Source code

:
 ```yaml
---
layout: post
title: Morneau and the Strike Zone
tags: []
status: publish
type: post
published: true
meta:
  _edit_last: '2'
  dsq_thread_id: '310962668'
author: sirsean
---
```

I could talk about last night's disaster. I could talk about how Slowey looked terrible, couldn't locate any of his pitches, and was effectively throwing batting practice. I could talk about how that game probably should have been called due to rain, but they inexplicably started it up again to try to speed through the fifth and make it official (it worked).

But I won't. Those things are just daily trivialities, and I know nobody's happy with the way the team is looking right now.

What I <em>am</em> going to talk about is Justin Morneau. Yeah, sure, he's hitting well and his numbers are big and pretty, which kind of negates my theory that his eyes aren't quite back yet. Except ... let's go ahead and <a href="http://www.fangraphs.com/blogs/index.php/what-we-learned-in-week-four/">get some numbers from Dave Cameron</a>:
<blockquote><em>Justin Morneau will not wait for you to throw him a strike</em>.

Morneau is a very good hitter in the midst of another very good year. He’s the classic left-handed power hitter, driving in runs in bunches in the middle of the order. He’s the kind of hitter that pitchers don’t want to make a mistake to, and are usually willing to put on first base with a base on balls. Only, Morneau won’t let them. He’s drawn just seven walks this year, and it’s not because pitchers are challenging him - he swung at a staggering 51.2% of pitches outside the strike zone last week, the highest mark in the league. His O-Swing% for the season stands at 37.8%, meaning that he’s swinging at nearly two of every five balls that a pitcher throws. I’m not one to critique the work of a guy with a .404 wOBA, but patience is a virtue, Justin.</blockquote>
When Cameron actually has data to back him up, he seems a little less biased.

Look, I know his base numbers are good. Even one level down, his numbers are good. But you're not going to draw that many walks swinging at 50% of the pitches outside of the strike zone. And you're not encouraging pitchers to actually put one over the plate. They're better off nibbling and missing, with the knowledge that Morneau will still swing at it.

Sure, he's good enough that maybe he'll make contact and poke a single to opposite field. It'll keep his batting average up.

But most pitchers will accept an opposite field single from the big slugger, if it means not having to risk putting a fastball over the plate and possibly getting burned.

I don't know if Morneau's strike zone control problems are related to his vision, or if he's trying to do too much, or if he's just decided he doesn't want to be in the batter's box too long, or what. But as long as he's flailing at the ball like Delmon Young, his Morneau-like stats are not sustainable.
============================================================
Scan the records above and report every line with the string "field".

Sure, he's good enough that maybe he'll make contact and poke a single to opposite field. It'll keep his batting average up.
But most pitchers will accept an opposite field single from the big slugger, if it means not having to risk putting a fastball over the plate and possibly getting burned.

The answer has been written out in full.